Required work.
Your answer is the lines below, exactly, from the one that contains "2. Будкина Анна Сергееевна 1972" through the one that contains "- PostgreSQL es", both included.
□ □ □ □
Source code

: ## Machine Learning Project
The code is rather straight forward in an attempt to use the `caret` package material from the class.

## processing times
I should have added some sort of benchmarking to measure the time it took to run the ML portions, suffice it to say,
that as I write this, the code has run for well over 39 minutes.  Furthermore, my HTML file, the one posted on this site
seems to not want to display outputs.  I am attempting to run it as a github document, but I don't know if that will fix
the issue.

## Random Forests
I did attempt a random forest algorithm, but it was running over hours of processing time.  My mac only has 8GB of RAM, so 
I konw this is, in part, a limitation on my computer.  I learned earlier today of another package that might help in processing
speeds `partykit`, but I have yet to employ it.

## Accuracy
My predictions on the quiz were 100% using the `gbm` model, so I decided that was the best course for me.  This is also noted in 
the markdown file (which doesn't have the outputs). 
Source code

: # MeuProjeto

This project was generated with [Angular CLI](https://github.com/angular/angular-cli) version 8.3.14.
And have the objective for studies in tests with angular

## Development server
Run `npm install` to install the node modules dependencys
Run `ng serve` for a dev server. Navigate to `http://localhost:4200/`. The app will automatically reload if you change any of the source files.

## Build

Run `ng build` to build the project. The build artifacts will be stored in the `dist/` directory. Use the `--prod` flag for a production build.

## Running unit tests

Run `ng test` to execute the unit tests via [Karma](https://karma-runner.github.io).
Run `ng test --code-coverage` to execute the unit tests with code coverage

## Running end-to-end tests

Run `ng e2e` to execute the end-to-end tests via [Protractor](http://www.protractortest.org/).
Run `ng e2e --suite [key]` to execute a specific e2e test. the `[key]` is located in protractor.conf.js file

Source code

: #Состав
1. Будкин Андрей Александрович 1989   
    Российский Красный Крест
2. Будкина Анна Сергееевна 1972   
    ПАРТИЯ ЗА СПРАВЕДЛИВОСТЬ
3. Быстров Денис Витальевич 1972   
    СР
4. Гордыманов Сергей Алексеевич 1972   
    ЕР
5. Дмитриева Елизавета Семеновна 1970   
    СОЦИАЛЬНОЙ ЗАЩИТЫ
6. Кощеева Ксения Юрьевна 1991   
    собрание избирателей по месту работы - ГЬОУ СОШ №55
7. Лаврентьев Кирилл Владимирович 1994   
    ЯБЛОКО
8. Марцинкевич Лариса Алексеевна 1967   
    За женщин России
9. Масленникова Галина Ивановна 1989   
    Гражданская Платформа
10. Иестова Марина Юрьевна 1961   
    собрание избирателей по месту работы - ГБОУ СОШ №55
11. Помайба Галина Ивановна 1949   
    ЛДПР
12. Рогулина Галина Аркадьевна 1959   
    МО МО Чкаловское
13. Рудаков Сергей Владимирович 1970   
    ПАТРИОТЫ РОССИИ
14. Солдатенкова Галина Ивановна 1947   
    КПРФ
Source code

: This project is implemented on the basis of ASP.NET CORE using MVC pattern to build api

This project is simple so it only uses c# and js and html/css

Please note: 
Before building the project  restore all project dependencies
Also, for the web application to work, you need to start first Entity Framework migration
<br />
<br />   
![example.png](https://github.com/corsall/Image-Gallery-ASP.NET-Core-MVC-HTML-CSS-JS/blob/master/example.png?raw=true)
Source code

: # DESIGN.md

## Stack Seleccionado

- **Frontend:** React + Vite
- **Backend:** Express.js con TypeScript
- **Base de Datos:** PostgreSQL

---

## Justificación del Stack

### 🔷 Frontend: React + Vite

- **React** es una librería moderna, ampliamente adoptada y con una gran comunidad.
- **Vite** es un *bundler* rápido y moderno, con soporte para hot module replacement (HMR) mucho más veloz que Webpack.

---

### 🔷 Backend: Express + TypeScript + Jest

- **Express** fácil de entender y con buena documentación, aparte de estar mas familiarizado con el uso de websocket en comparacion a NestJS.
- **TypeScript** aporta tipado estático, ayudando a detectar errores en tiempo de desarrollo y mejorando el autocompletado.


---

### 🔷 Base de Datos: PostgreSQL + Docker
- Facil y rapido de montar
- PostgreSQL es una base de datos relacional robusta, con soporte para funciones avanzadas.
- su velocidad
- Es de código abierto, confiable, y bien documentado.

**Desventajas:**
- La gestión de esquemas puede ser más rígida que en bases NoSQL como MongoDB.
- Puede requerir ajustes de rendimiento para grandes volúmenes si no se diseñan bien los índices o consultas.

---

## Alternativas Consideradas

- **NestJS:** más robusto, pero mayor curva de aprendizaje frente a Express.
□ □ □ □
Task answer.
2. Будкина Анна Сергееевна 1972   
    ПАРТИЯ ЗА СПРАВЕДЛИВОСТЬ
3. Быстров Денис Витальевич 1972   
    СР
4. Гордыманов Сергей Алексеевич 1972   
    ЕР
5. Дмитриева Елизавета Семеновна 1970   
    СОЦИАЛЬНОЙ ЗАЩИТЫ
6. Кощеева Ксения Юрьевна 1991   
    собрание избирателей по месту работы - ГЬОУ СОШ №55
7. Лаврентьев Кирилл Владимирович 1994   
    ЯБЛОКО
8. Марцинкевич Лариса Алексеевна 1967   
    За женщин России
9. Масленникова Галина Ивановна 1989   
    Гражданская Платформа
10. Иестова Марина Юрьевна 1961   
    собрание избирателей по месту работы - ГБОУ СОШ №55
11. Помайба Галина Ивановна 1949   
    ЛДПР
12. Рогулина Галина Аркадьевна 1959   
    МО МО Чкаловское
13. Рудаков Сергей Владимирович 1970   
    ПАТРИОТЫ РОССИИ
14. Солдатенкова Галина Ивановна 1947   
    КПРФ
Source code

: This project is implemented on the basis of ASP.NET CORE using MVC pattern to build api

This project is simple so it only uses c# and js and html/css

Please note: 
Before building the project  restore all project dependencies
Also, for the web application to work, you need to start first Entity Framework migration
<br />
<br />   
![example.png](https://github.com/corsall/Image-Gallery-ASP.NET-Core-MVC-HTML-CSS-JS/blob/master/example.png?raw=true)
Source code

: # DESIGN.md

## Stack Seleccionado

- **Frontend:** React + Vite
- **Backend:** Express.js con TypeScript
- **Base de Datos:** PostgreSQL

---

## Justificación del Stack

### 🔷 Frontend: React + Vite

- **React** es una librería moderna, ampliamente adoptada y con una gran comunidad.
- **Vite** es un *bundler* rápido y moderno, con soporte para hot module replacement (HMR) mucho más veloz que Webpack.

---

### 🔷 Backend: Express + TypeScript + Jest

- **Express** fácil de entender y con buena documentación, aparte de estar mas familiarizado con el uso de websocket en comparacion a NestJS.
- **TypeScript** aporta tipado estático, ayudando a detectar errores en tiempo de desarrollo y mejorando el autocompletado.


---

### 🔷 Base de Datos: PostgreSQL + Docker
- Facil y rapido de montar
- PostgreSQL es una base de datos relacional robusta, con soporte para funciones avanzadas.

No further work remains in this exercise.